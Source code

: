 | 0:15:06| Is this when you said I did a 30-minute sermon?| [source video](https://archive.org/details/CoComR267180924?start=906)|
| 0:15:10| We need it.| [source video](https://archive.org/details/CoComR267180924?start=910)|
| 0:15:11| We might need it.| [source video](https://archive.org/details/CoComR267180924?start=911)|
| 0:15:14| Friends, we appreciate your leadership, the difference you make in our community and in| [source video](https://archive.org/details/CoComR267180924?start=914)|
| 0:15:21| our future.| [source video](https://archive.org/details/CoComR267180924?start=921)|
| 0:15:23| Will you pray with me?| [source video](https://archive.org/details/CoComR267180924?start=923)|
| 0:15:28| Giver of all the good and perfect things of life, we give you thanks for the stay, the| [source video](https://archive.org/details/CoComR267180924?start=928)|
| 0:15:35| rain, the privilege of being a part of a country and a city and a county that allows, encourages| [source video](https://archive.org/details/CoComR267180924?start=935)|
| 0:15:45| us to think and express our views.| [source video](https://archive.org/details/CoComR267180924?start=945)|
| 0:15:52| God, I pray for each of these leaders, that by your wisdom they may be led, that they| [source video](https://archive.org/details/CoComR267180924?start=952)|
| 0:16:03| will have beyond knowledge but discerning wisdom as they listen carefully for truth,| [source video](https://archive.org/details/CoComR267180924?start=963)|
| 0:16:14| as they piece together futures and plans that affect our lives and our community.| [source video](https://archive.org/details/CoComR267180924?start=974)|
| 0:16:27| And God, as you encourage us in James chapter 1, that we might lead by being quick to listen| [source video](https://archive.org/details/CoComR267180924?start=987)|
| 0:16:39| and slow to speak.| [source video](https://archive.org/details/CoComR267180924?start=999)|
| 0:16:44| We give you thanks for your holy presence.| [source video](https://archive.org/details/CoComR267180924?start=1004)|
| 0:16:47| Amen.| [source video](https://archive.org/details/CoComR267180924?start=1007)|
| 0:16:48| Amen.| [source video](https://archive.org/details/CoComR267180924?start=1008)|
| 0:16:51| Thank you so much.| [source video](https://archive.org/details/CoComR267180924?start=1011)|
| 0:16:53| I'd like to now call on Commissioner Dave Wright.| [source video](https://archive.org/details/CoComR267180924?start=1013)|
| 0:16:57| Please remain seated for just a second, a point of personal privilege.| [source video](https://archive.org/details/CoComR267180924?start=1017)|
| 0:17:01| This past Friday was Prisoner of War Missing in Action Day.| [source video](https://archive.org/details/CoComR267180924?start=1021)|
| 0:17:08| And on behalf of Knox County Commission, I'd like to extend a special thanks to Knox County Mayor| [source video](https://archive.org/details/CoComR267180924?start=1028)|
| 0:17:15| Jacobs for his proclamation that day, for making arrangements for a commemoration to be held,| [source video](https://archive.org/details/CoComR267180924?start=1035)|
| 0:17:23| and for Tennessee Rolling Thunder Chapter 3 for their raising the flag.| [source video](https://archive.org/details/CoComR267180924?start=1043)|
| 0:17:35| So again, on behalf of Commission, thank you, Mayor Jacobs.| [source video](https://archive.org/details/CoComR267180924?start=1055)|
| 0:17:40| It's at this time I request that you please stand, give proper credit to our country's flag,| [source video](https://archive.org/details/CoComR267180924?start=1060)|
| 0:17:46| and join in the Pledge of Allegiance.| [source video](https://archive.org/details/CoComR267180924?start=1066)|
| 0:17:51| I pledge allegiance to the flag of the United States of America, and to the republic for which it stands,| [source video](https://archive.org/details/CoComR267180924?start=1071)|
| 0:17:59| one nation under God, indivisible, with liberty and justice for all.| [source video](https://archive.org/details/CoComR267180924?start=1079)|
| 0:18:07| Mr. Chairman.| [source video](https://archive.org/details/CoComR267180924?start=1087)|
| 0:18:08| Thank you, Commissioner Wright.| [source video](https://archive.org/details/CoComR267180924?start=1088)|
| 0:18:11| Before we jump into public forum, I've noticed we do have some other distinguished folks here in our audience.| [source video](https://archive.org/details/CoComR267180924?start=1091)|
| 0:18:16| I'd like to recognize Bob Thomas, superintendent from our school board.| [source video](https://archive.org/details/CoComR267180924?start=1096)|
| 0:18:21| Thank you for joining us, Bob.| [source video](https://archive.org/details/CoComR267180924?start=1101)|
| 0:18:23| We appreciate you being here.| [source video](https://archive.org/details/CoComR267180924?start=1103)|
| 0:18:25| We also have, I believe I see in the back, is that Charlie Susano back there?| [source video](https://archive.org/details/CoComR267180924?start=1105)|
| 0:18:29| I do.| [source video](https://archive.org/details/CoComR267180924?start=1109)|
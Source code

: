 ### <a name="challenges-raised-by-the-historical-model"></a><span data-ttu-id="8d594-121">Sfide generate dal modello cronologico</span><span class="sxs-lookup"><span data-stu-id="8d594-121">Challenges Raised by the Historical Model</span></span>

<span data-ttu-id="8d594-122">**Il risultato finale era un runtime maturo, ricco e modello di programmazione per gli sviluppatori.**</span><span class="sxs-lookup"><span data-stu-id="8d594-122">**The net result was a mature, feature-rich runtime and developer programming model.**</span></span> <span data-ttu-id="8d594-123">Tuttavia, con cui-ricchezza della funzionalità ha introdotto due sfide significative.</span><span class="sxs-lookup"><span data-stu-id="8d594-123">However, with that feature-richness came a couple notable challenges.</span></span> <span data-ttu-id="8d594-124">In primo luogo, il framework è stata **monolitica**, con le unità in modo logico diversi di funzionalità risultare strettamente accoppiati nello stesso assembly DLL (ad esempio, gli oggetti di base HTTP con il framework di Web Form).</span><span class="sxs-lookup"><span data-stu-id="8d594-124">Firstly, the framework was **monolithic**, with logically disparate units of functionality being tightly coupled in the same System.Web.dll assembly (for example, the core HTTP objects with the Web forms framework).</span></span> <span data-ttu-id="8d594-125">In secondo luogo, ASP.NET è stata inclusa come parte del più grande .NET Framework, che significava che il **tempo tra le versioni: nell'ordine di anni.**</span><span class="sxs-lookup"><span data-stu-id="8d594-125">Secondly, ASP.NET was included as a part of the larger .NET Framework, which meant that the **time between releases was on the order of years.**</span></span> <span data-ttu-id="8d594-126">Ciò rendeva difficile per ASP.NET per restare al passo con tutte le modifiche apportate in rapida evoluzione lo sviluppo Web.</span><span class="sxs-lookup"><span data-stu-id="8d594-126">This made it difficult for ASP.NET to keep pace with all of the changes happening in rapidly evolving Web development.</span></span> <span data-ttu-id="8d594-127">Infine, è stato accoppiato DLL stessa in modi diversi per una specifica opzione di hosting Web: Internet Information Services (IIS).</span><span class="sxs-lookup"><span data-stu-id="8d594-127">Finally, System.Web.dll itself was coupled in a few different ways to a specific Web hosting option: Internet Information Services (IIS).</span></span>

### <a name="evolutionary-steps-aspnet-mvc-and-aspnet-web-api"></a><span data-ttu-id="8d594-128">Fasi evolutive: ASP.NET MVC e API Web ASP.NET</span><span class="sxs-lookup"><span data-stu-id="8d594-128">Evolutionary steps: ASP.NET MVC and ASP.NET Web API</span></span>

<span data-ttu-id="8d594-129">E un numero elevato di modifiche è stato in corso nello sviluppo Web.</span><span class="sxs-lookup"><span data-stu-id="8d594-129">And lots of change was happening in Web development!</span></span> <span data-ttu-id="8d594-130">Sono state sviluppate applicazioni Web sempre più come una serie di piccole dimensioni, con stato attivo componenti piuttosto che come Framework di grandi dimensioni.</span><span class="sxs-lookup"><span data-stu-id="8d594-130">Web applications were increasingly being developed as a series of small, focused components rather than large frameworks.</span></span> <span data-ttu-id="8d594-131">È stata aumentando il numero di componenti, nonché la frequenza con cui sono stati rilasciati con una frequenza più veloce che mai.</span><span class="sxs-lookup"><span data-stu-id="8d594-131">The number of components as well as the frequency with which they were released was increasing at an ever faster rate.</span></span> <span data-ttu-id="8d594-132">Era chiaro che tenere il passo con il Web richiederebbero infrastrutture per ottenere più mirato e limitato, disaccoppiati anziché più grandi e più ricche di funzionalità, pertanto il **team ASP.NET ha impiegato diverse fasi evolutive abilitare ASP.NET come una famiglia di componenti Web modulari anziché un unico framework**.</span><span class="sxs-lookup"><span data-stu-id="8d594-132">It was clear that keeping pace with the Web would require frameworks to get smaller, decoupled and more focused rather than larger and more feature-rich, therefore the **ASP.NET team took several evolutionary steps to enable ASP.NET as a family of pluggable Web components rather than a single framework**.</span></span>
============
• The problem: Show the lines of the entries that include the string "country", copying each in full.

• Expected answer:
| 0:15:35| rain, the privilege of being a part of a country and a city and a county that allows, encourages| [source video](https://archive.org/details/CoComR267180924?start=935)|
| 0:17:40| It's at this time I request that you please stand, give proper credit to our country's flag,| [source video](https://archive.org/details/CoComR267180924?start=1060)|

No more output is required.